He routinely fails to set the edge on outside contain. He routinely fails to get near the QB on his blitzes. He is routinely beaten in pass coverage. Today, in particular, he had crucial missed tackles.
I realize he has a lot of knowledge and leadership, but his dwindling athleticism is negating whatever intangibles he brings to the table. [Reply]
Originally Posted by Amnorix:
Pepper Johnson is the perfect example here. A 12 year or whatever player, very good but not great. Had a nice career. A ring or two with the Giants. Wanted to become a coach, and is now the defensive line coach for the Patriots.
Pepper Johnson was real good but backups today make way more than he ever did.If he had not played on the giants he would have been most teams best lb. [Reply]
Originally Posted by Coogs:
Emmit Thomas might make it into this category as well.
Back in the day, I don't know that anyone outside of KC recognized just how great ET was as a player, so there probably weren't a lot of opportunities for him on the national level to get into some kind of broadcasting, as there only three netwoks at that time, so I'm not sure that he really does fit.

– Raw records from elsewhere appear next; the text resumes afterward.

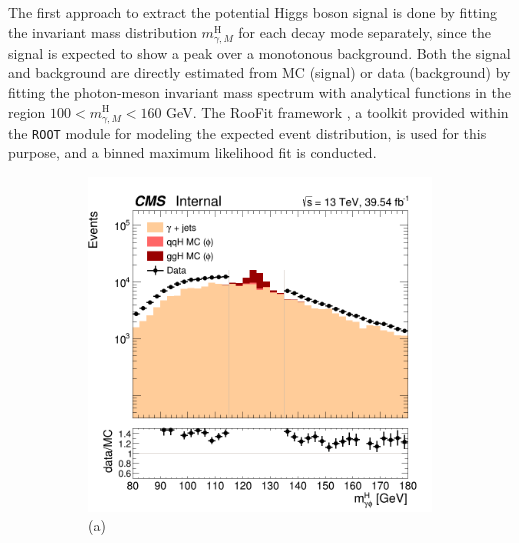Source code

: The first approach to extract the potential Higgs boson signal is done by fitting the invariant mass distribution $m^{\text{H}}_{\gamma, M}$ for each decay mode separately, since the signal is expected to show a peak over a monotonous background. Both the signal and background are directly estimated from MC (signal) or data (background) by fitting the photon-meson invariant mass spectrum with analytical functions in the region $100 < m^{\text{H}}_{\gamma, M} < 160$ GeV. The RooFit framework \cite{CERN:root_roofit}, a toolkit provided within the \verb+ROOT+ module for modeling the expected event distribution, is used for this purpose, and a binned maximum likelihood fit is conducted.
\begin{figure}[!ht]
    \captionsetup[subfigure]{labelformat=empty}
    \vspace*{-0.2cm}
    \centering
    \setlength{\mylength}{\textwidth}
    \begin{subfigure}[t]{0.50\mylength}
        \centering
        \includegraphics[width=0.49\mylength]{resources/plots/Phi3_HiggsMass.png}
        \vspace*{-0.2cm}
        \caption{\footnotesize (a)}
    \end{subfigure}%
    \begin{subfigure}[t]{0.50\mylength}
        \centering

\end{subfigure}
\end{figure}
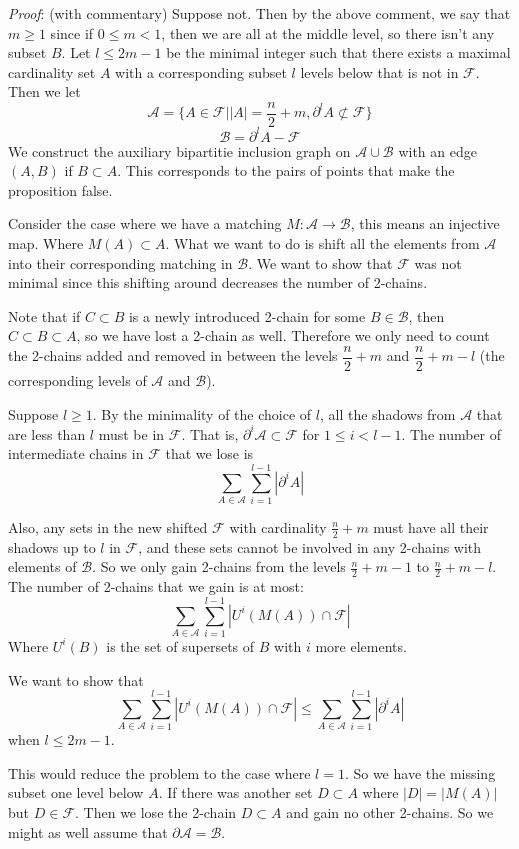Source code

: \documentclass[11pt]{article}
\newcommand{\F}{\mathcal{F}}
\newcommand{\A}{\mathcal{A}}
\newcommand{\B}{\mathcal{B}}
\begin{document}
\textit{Proof}: (with commentary) Suppose not. Then by the above comment, we say that $m\geq 1$ since if $0\leq m<1$, then we are all at the middle level, so there isn't any subset $B$. Let $l \leq 2m - 1$ be the minimal integer such that there exists a maximal cardinality set $A$ with a corresponding subset $l$ levels below that is not in $\F$. Then we let 
\[ \A = \{ A \in \F | |A| = \dfrac{n}{2} + m, \partial^lA \not\subset \F \} \]
\[ \B = \partial^lA - \F \]
We construct the auxiliary bipartitie inclusion graph on $\A \cup \B$ with an edge $(A, B)$ if $B \subset A$. This corresponds to the pairs of points that make the proposition false. 

Consider the case where we have a matching $M: \A \rightarrow \B$, this means an injective map. Where $M(A) \subset A$. What we want to do is shift all the elements from $\A$ into their corresponding matching in $\B$. We want to show that $\F$ was not minimal since this shifting around decreases the number of 2-chains. 

Note that if $C \subset B$ is a newly introduced 2-chain for some $B \in \B$, then $C \subset B \subset A$, so we have lost a 2-chain as well. Therefore we only need to count the 2-chains added and removed in between the levels $\dfrac{n}{2} + m$ and $\dfrac{n}{2} + m - l$ (the corresponding levels of $\A$ and $\B$). 

Suppose $l \geq 1$. By the minimality of the choice of $l$, all the shadows from $\A$ that are less than $l$ must be in $\F$. That is, $\partial^i\A \subset \F$ for $1 \leq i < l-1$. The number of intermediate chains in $\F$ that we lose is
\[ \sum_{A \in \A} \sum_{i=1}^{l-1} |\partial^i A| \]

Also, any sets in the new shifted $\F$ with cardinality $\frac{n}{2} + m$ must have all their shadows up to $l$ in $\F$, and these sets cannot be involved in any 2-chains with elements of $\B$. So we only gain 2-chains from the levels $\frac{n}{2}+m-1$ to $\frac{n}{2}+m-l$. The number of 2-chains that we gain is at most:
\[ \sum_{A \in \A} \sum_{i=1}^{l-1} |U^i(M(A)) \cap \F| \]
Where $U^i(B)$ is the set of supersets of $B$ with $i$ more elements.

We want to show that \[ \sum_{A \in \A} \sum_{i=1}^{l-1} |U^i(M(A)) \cap \F| \leq  \sum_{A \in \A} \sum_{i=1}^{l-1} |\partial^i A| \] when $l \leq 2m-1$.

This would reduce the problem to the case where $l=1$. So we have the missing subset one level below $A$. If there was another set $D \subset A$ where $|D| = |M(A)|$ but $D \in \F$. Then we lose the 2-chain $D \subset A$ and gain no other 2-chains. So we might as well assume that $\partial \A = \B$. 
\end{document}
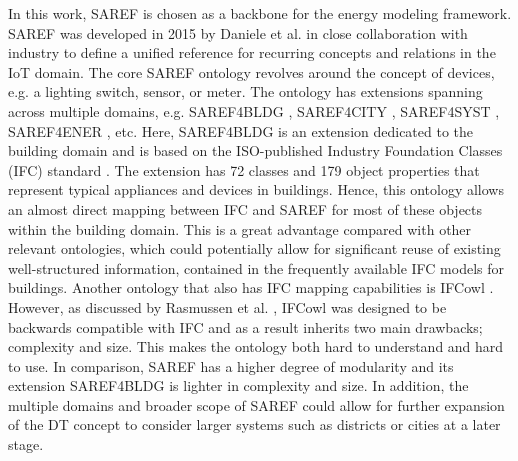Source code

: 





In this work, SAREF is chosen as a backbone for the energy modeling framework. SAREF was developed in 2015 by Daniele et al. \cite{Daniele2015} in close collaboration with industry to define a unified reference for recurring concepts and relations in the IoT domain. The core SAREF ontology revolves around the concept of devices, e.g. a lighting switch, sensor, or meter. The ontology has extensions spanning across multiple domains, e.g. SAREF4BLDG \cite{saref4bldg}, SAREF4CITY \cite{saref4city}, SAREF4SYST \cite{lefran2019a}, SAREF4ENER \cite{Daniele2020}, etc. Here, SAREF4BLDG is an extension dedicated to the building domain and is based on the ISO-published Industry Foundation Classes (IFC) standard \cite{unknown2018a}. The extension has 72 classes and 179 object properties that represent typical appliances and devices in buildings. Hence, this ontology allows an almost direct mapping between IFC and SAREF for most of these objects within the building domain. This is a great advantage compared with other relevant ontologies, which could potentially allow for significant reuse of existing well-structured information, contained in the frequently available IFC models for buildings. Another ontology that also has IFC mapping capabilities is IFCowl \cite{IFCowl}. However, as discussed by Rasmussen et al. \cite{Rasmussen2020}, IFCowl was designed to be backwards compatible with IFC and as a result inherits two main drawbacks; complexity and size. This makes the ontology both hard to understand and hard to use. In comparison, SAREF has a higher degree of modularity and its extension SAREF4BLDG is lighter in complexity and size. In addition, the multiple domains and broader scope of SAREF could allow for further expansion of the DT concept to consider larger systems such as districts or cities at a later stage.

He might have been well paid for his era, I don't know, but I doubt that there were many jobs in football other than coaching for him. [Reply]
Originally Posted by milkman:
Back in the day, I don't know that anyone outside of KC recognized just how great ET was as a player, so there probably weren't a lot of opportunities for him on the national level to get into some kind of broadcasting, as there only three netwoks at that time, so I'm not sure that he really does fit.
He might have been well paid for his era, I don't know, but I doubt that there were many jobs in football other than coaching for him.
OK. I guess I did not read far enough back to see what this whole discussion was about. I just thought it was about high paid players going/not going into coaching. [Reply]
By the way, not to go off speculation but its widely speculated that he would love to coach for ohio state in some capacity. That includes my buddy in columbus, who knows his kids. And I believe much has been written about it already. He lives in columbus and to my knowledge would love to stay there. [Reply]
I think the bigger liability than Vrabel is Thomas Jones. Way too often he gets stuffed at los and the offense starts out flat from that. I would love to see Jackie Battle get the carries rather than Jones. Need to get JC going from the start and then mix Jackie Battle in there. Vrabel and Jones are just in the way of developement of the younger guys with playing time. [Reply]
Originally Posted by Cool han Luke:
I think the bigger liability than Vrabel is Thomas Jones. Way too often he gets stuffed at los and the offense starts out flat from that. I would love to see Jackie Battle get the carries rather than Jones. Need to get JC going from the start and then mix Jackie Battle in there. Vrabel and Jones are just in the way of developement of the younger guys with playing time.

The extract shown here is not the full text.